The following supplies are exempt:
(a) undeveloped land,
(b) immovable goods (land or buildings) where the most recent development was more than five years before the supply,
(c) a completed property occupied for at least 24 months since its most recent development, where a taxable supply has occurred since that development between unconnected persons,
(d) a property completed more than five years before the supply, provided only “minor” work was carried out before the supply, i.e., work which does not adapt the property for materially altered use and the cost of which does not exceed 25% of the sale price.
A person making an exempt supply of property, may, together with the acquirer of the property, make a joint option for taxation. In such a case, the acquirer is accountable for the VAT.

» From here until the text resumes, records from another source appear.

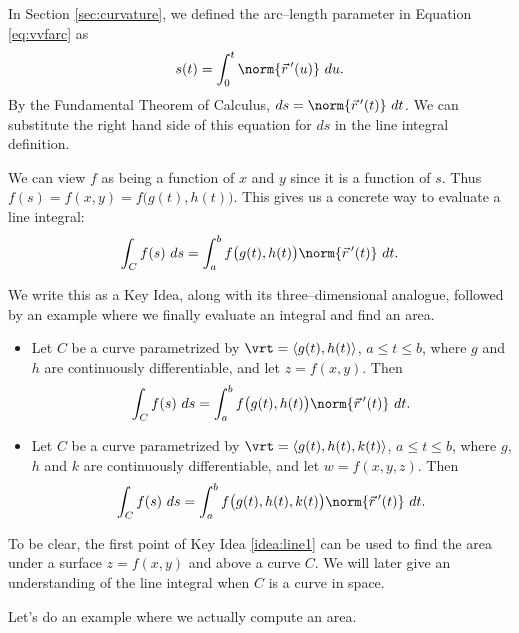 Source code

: In Section \ref{sec:curvature}, we defined the arc--length parameter in Equation \ref{eq:vvfarc} as 
$$
s(t) = \int_0^t \norm{\vec r\,'(u)}\ du. 
$$
By the Fundamental Theorem of Calculus, $ds = \norm{\vec r\,'(t)}\ dt$. We can substitute the right hand side of this equation for $ds$ in the line integral definition.

We can view $f$ as being a function of $x$ and $y$ since it is a function of $s$. Thus $f(s) =f(x,y) =f\big(g(t),h(t)\big)$. This gives us a concrete way to evaluate a line integral:
$$\int_C f(s)\ ds = \int_a^bf\big(g(t),h(t)\big)\norm{\vec r\,'(t)}\ dt.$$

We write this as a Key Idea, along with its three--dimensional analogue, followed by an example where we finally evaluate an integral and find an area.

{\begin{itemize}
	\item Let $C$ be a curve parametrized by $\vrt =\langle g(t), h(t)\rangle$, $a\leq t\leq b$, where $g$ and $h$ are continuously differentiable, and let $z=f(x,y)$. Then
	$$\int_Cf(s)\ ds = \int_a^bf\big(g(t),h(t)\big)\norm{\vec r\,'(t)}\ dt.$$
	\item Let $C$ be a curve parametrized by $\vrt =\langle g(t), h(t),k(t)\rangle$, $a\leq t\leq b$, where $g$, $h$ and $k$ are continuously differentiable, and let $w=f(x,y,z)$. Then
	$$\int_Cf(s)\ ds = \int_a^bf\big(g(t),h(t),k(t)\big)\norm{\vec r\,'(t)}\ dt.$$
\end{itemize}
}

To be clear, the first point of Key Idea \ref{idea:line1} can be used to find the area under a surface $z=f(x,y)$ and above a curve $C$. We will later give an understanding of the line integral when $C$ is a curve in space.

Let's do an example where we actually compute an area.\\


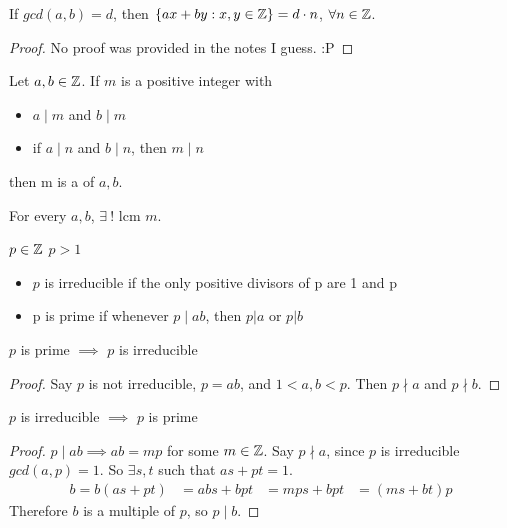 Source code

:\documentclass[openany]{report}
\begin{document}
\begin{corollary}
    If $gcd(a,b) = d$, then $\{ax + by: x,y \in \mathbb{Z}\} = d\cdot n$, $\forall n \in \mathbb{Z}$.
\end{corollary}
\begin{proof}
    No proof was provided in the notes I guess. :P 
\end{proof}
\begin{definition}
    Let $a,b \in \mathbb{Z}$. If $m$ is a positive integer with
    \begin{itemize}
        \item $a\mid m$ and $b \mid m$
        \item if $a \mid n$ and $b \mid n$, then $m \mid n$
    \end{itemize}
    then m is a  of $a,b$.
\end{definition}
\begin{theorem}
    For every $a,b$, $\exists \ !$ lcm $m$.
\end{theorem}
\begin{definition}
    $p \in \mathbb{Z}$ $p > 1$
    \begin{itemize}
        \item $p$ is irreducible if the only positive divisors of p are 1 and p
        \item p is prime if whenever $p \mid ab$, then $p |a$ or $p |b$
    \end{itemize}
\end{definition}
\begin{prop}
    $p$ is prime $\implies$ $p$ is irreducible
\end{prop}
\begin{proof}
    Say $p$ is not irreducible, $p = ab$, and $1 < a,b < p$. Then $p \nmid a$ and $p \nmid b$.
\end{proof}
\begin{prop}
    $p$ is irreducible $\implies$ $p$ is prime
\end{prop}
\begin{proof}
    $p \mid ab \implies ab = mp$ for some $m \in \mathbb{Z}$. Say $p \nmid a$, since $p$ is irreducible $gcd(a,p) = 1$. So $\exists s,t$ such that $as + pt = 1$. 
    \begin{align*}
      b = b(as +pt) &= abs + bpt  
      &= mps + bpt
      &= (ms + bt)p
    \end{align*}
    Therefore $b$ is a multiple of $p$, so $p \mid b$.
\end{proof}
\end{document}

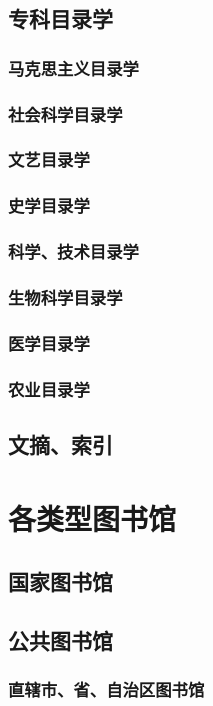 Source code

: \documentclass[UTF8]{../../ApplicationUniverse}
\begin{document}
\subsection{专科目录学}
    \subsubsection{马克思主义目录学}
    \subsubsection{社会科学目录学}
    \subsubsection{文艺目录学}
    \subsubsection{史学目录学}
    \subsubsection{科学、技术目录学}
    \subsubsection{生物科学目录学}
    \subsubsection{医学目录学}
    \subsubsection{农业目录学}
\subsection{文摘、索引}


\section{各类型图书馆}
\subsection{国家图书馆}
\subsection{公共图书馆}
    \subsubsection{直辖市、省、自治区图书馆}
\end{document}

The supply of a developed property which is new and unused is taxable. Broadly, a property is new if it is developed in the five years prior to its disposal and unoccupied.
Letting of property
A landlord may opt to charge VAT on a letting of commercial property. Such an option is exercised by including an appropriate provision in the letting agreement. The option ceases if the landlord:
(a) makes an exempt letting,
(b) agrees in writing with the tenant,
(c) notifies the tenant accordingly,
(d) becomes connected with your tenant,
(e) allows a connected person to occupy the premises,
(d) allows the property to be used as a residence.
A landlord may not opt to tax a letting to a connected person, unless the connected tenant uses the property for an activity in relation to which he is entitled to 90% deductibility.
Capital goods scheme
A property’s tax-life (adjustment period) is generally 20 years (10 years in the case of a refurbished property). Deductible VAT is adjusted for each year (interval) of the property’s VAT life by comparing the VAT deducted on acquisition with the proportion of taxable use during the initial interval. Depending on whether taxable use has increased or decreased, the VAT deduction for that interval will decrease or increase.
Where a person with full VAT recovery sells a property, but did not reclaim VAT on the acquisition of the property, he can get a full VAT credit for the unclaimed VAT, scaled back in accordance with the number of years elapsed since the property was acquired.
A property owner must keep a capital good record for each capital good.